30 anni fa, a San Cristobal de Las Casas, i popoli originari soffrivano un razzismo violentissimo: era loro precluso camminare sui marciapiedi o entrare nei negozi, il turismo non esisteva ed il meticciato “coleto” viveva nel ricordo di essere l’antica capitale dello stato di confine con il Guatemala. Ora camminano a testa alta, aprono locali, c’è chi di loro vive il contesto urbano senza tradire le proprie tradizioni, chi si fa assorbire dalla società occidentale, chi resta in comunità, chi è vicino ad un partito, chi al sogno rivoluzionario. Nelle aperte e conclamate contraddizioni esistenti, forse la più grande conquista dell’EZLN è che le indigene e gli indigeni del Messico hanno acquisito libertà e diritti, per quanto ancora insufficienti, impensabili quando Salinas De Gortari firmava il Nafta con Usa e Canada.
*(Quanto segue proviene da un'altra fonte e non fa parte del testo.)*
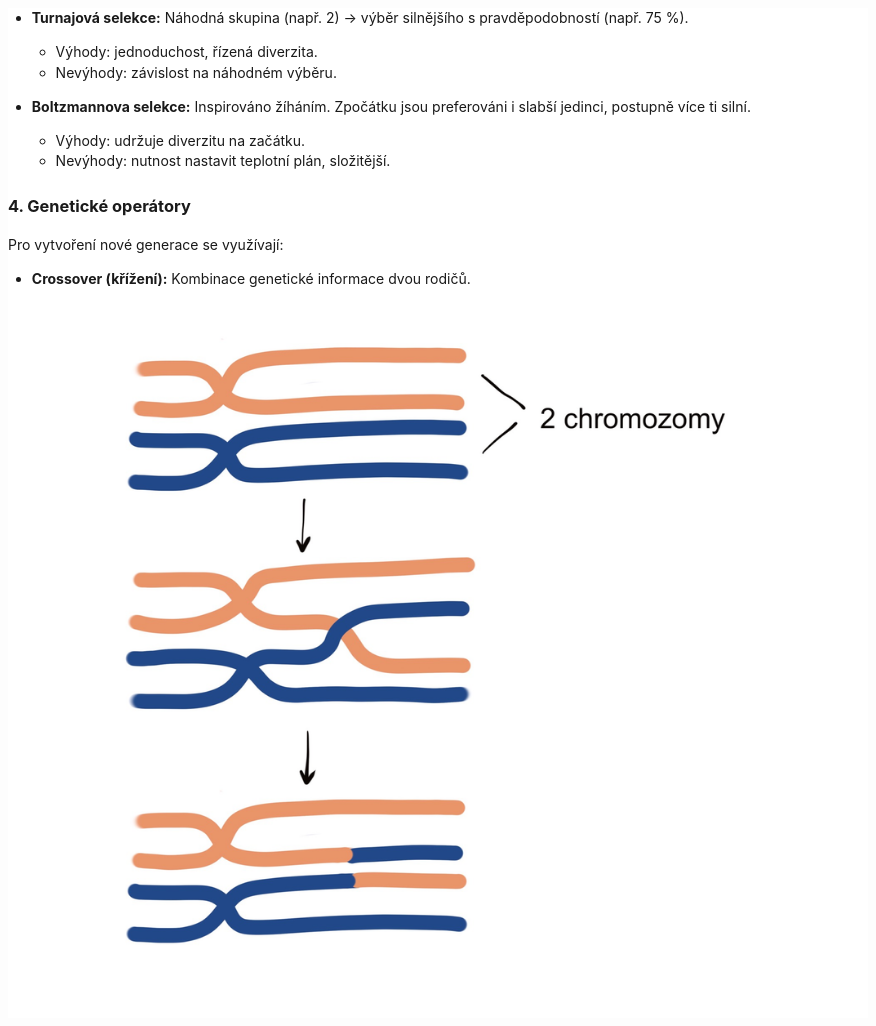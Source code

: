 - **Turnajová selekce:**
  Náhodná skupina (např. 2) → výběr silnějšího s pravděpodobností (např. 75 %).
  - Výhody: jednoduchost, řízená diverzita.
  - Nevýhody: závislost na náhodném výběru.

- **Boltzmannova selekce:**
  Inspirováno žíháním. Zpočátku jsou preferováni i slabší jedinci, postupně více ti silní.
  - Výhody: udržuje diverzitu na začátku.
  - Nevýhody: nutnost nastavit teplotní plán, složitější.

### 4. Genetické operátory

Pro vytvoření nové generace se využívají:

- **Crossover (křížení):**
  Kombinace genetické informace dvou rodičů.

  ![Crossover chromozonov](../../imgs_for_readme/evolution_algo/crossover_chromozony.jpeg)
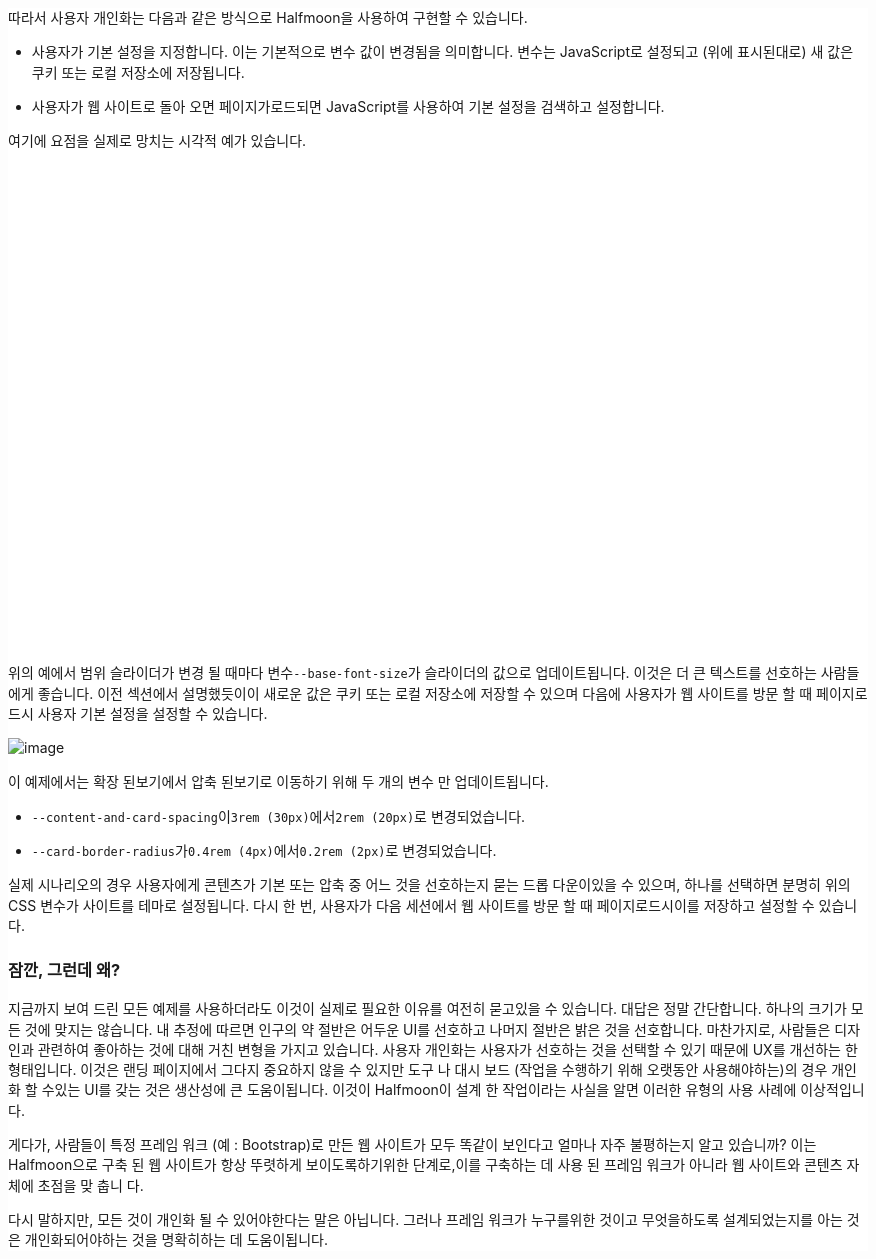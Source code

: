 따라서 사용자 개인화는 다음과 같은 방식으로 Halfmoon을 사용하여 구현할 수 있습니다.
 

- 사용자가 기본 설정을 지정합니다.
 이는 기본적으로 변수 값이 변경됨을 의미합니다.
 변수는 JavaScript로 설정되고 (위에 표시된대로) 새 값은 쿠키 또는 로컬 저장소에 저장됩니다.
 
- 사용자가 웹 사이트로 돌아 오면 페이지가로드되면 JavaScript를 사용하여 기본 설정을 검색하고 설정합니다.
 

여기에 요점을 실제로 망치는 시각적 예가 있습니다.
 


<div class="video_wrapper" style="padding-top: 56.25%;">
    <video controls="" src="https://css-tricks.com/wp-content/uploads/2020/11/28oivw.mp4" name="fitvid0"></video>
</div>


위의 예에서 범위 슬라이더가 변경 될 때마다 변수`--base-font-size`가 슬라이더의 값으로 업데이트됩니다.
 이것은 더 큰 텍스트를 선호하는 사람들에게 좋습니다.
 이전 섹션에서 설명했듯이이 새로운 값은 쿠키 또는 로컬 저장소에 저장할 수 있으며 다음에 사용자가 웹 사이트를 방문 할 때 페이지로드시 사용자 기본 설정을 설정할 수 있습니다.
 

![image](https://i1.wp.com/res.cloudinary.com/halfmoon-ui/image/upload/v1605556880/halfmoon-compactness-example_yeizwz.png?ssl=1)

이 예제에서는 확장 된보기에서 압축 된보기로 이동하기 위해 두 개의 변수 만 업데이트됩니다.
 

- `--content-and-card-spacing`이`3rem (30px)`에서`2rem (20px)`로 변경되었습니다.
 
- `--card-border-radius`가`0.4rem (4px)`에서`0.2rem (2px)`로 변경되었습니다.
 

실제 시나리오의 경우 사용자에게 콘텐츠가 기본 또는 압축 중 어느 것을 선호하는지 묻는 드롭 다운이있을 수 있으며, 하나를 선택하면 분명히 위의 CSS 변수가 사이트를 테마로 설정됩니다.
 다시 한 번, 사용자가 다음 세션에서 웹 사이트를 방문 할 때 페이지로드시이를 저장하고 설정할 수 있습니다.
 

### 잠깐, 그런데 왜?
 

지금까지 보여 드린 모든 예제를 사용하더라도 이것이 실제로 필요한 이유를 여전히 묻고있을 수 있습니다.
 대답은 정말 간단합니다. 하나의 크기가 모든 것에 맞지는 않습니다.
 내 추정에 따르면 인구의 약 절반은 어두운 UI를 선호하고 나머지 절반은 밝은 것을 선호합니다.
 마찬가지로, 사람들은 디자인과 관련하여 좋아하는 것에 대해 거친 변형을 가지고 있습니다.
 사용자 개인화는 사용자가 선호하는 것을 선택할 수 있기 때문에 UX를 개선하는 한 형태입니다.
 이것은 랜딩 페이지에서 그다지 중요하지 않을 수 있지만 도구 나 대시 보드 (작업을 수행하기 위해 오랫동안 사용해야하는)의 경우 개인화 할 수있는 UI를 갖는 것은 생산성에 큰 도움이됩니다.
 이것이 Halfmoon이 설계 한 작업이라는 사실을 알면 이러한 유형의 사용 사례에 이상적입니다.
 

게다가, 사람들이 특정 프레임 워크 (예 : Bootstrap)로 만든 웹 사이트가 모두 똑같이 보인다고 얼마나 자주 불평하는지 알고 있습니까?
 이는 Halfmoon으로 구축 된 웹 사이트가 항상 뚜렷하게 보이도록하기위한 단계로,이를 구축하는 데 사용 된 프레임 워크가 아니라 웹 사이트와 콘텐츠 자체에 초점을 맞 춥니 다.
 

다시 말하지만, 모든 것이 개인화 될 수 있어야한다는 말은 아닙니다.
 그러나 프레임 워크가 누구를위한 것이고 무엇을하도록 설계되었는지를 아는 것은 개인화되어야하는 것을 명확히하는 데 도움이됩니다.
 
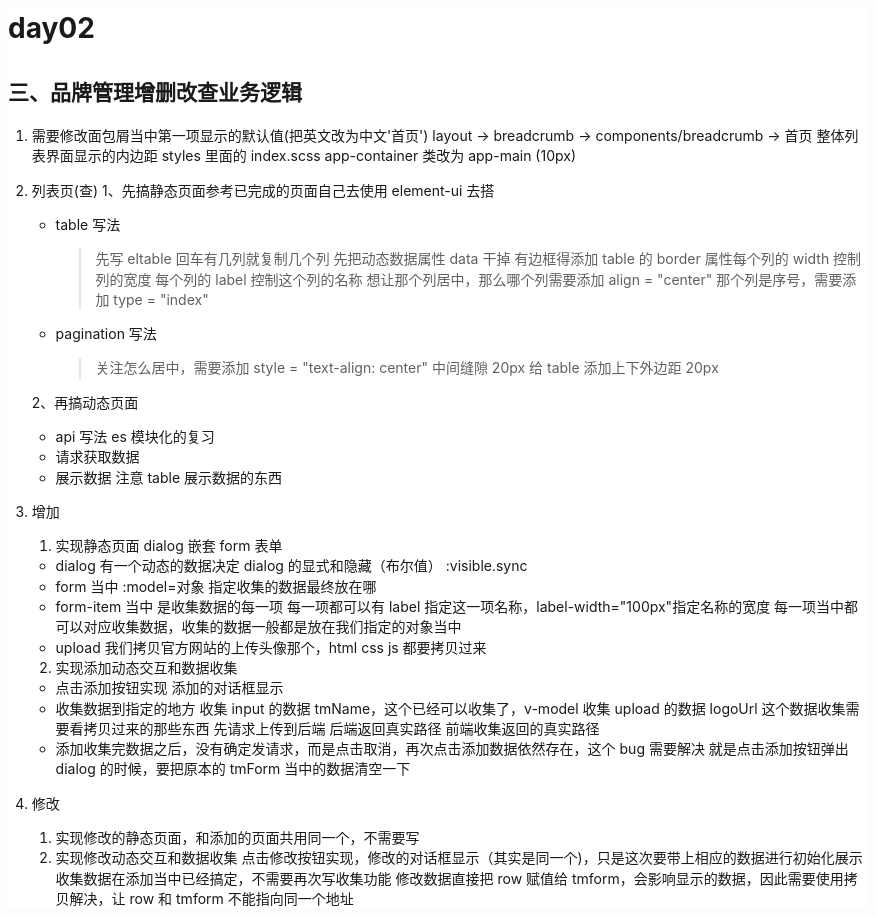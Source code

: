 # day02

## 三、品牌管理增删改查业务逻辑

1. 需要修改面包屑当中第一项显示的默认值(把英文改为中文'首页') layout -> breadcrumb -> components/breadcrumb -> 首页
   整体列表界面显示的内边距 styles 里面的 index.scss app-container 类改为 app-main (10px)

2. 列表页(查)
   1、先搞静态页面参考已完成的页面自己去使用 element-ui 去搭

   - table 写法
     > 先写 eltable 回车有几列就复制几个列
     > 先把动态数据属性 data 干掉
     > 有边框得添加 table 的 border 属性每个列的 width 控制列的宽度
     > 每个列的 label 控制这个列的名称
     > 想让那个列居中，那么哪个列需要添加 align = "center" 那个列是序号，需要添加 type = "index"
   - pagination 写法
     > 关注怎么居中，需要添加 style = "text-align: center"
     > 中间缝隙 20px 给 table 添加上下外边距 20px

   2、再搞动态页面

   - api 写法
     es 模块化的复习
   - 请求获取数据
   - 展示数据 注意 table 展示数据的东西

3. 增加

   1. 实现静态页面 dialog 嵌套 form 表单

   - dialog 有一个动态的数据决定 dialog 的显式和隐藏（布尔值） :visible.sync
   - form 当中 :model=对象 指定收集的数据最终放在哪
   - form-item 当中 是收集数据的每一项 每一项都可以有 label 指定这一项名称，label-width="100px"指定名称的宽度
     每一项当中都可以对应收集数据，收集的数据一般都是放在我们指定的对象当中
   - upload 我们拷贝官方网站的上传头像那个，html css js 都要拷贝过来

   2. 实现添加动态交互和数据收集

   - 点击添加按钮实现 添加的对话框显示
   - 收集数据到指定的地方
     收集 input 的数据 tmName，这个已经可以收集了，v-model
     收集 upload 的数据 logoUrl 这个数据收集需要看拷贝过来的那些东西
     先请求上传到后端 后端返回真实路径 前端收集返回的真实路径
   - 添加收集完数据之后，没有确定发请求，而是点击取消，再次点击添加数据依然存在，这个 bug 需要解决
     就是点击添加按钮弹出 dialog 的时候，要把原本的 tmForm 当中的数据清空一下

4. 修改

   1. 实现修改的静态页面，和添加的页面共用同一个，不需要写
   2. 实现修改动态交互和数据收集
      点击修改按钮实现，修改的对话框显示（其实是同一个)，只是这次要带上相应的数据进行初始化展示
      收集数据在添加当中已经搞定，不需要再次写收集功能
      修改数据直接把 row 赋值给 tmform，会影响显示的数据，因此需要使用拷贝解决，让 row 和 tmform 不能指向同一个地址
Trent’anni dopo il mondo è molto diverso da quel giorno del 1994, e sono diversi San Cristobal, il Chiapas ed il Messico. Il turismo, per esempio, in questo stato di confine con il Guatemala, è da anni la prima industria locale e le trasformazioni urbane ed infrastrutturali sono scusa e causa dell’espulsione dalle città di povere e poveri, sgomberare comunità indigene, e cambiare in maniera irreversibile il territorio. L’accelerazione del processo di turistificazione è stata una delle risposte del governo messicano alla rivolta zapatista, nel tentativo di cooptare comunità originarie, arricchendo il territorio e frazionando così le necessità collettive. Ciò dice chiaramente che, a prescindere dall’idea che si possa avere dell’azione rivoluzionaria dell’EZLN, il Messico sarebbe un paese diverso, oggi, e con il paese anche i movimenti sociali del continente ed europei che hanno trovato nel neo-zapatismo un referente innovativo e eterodosso.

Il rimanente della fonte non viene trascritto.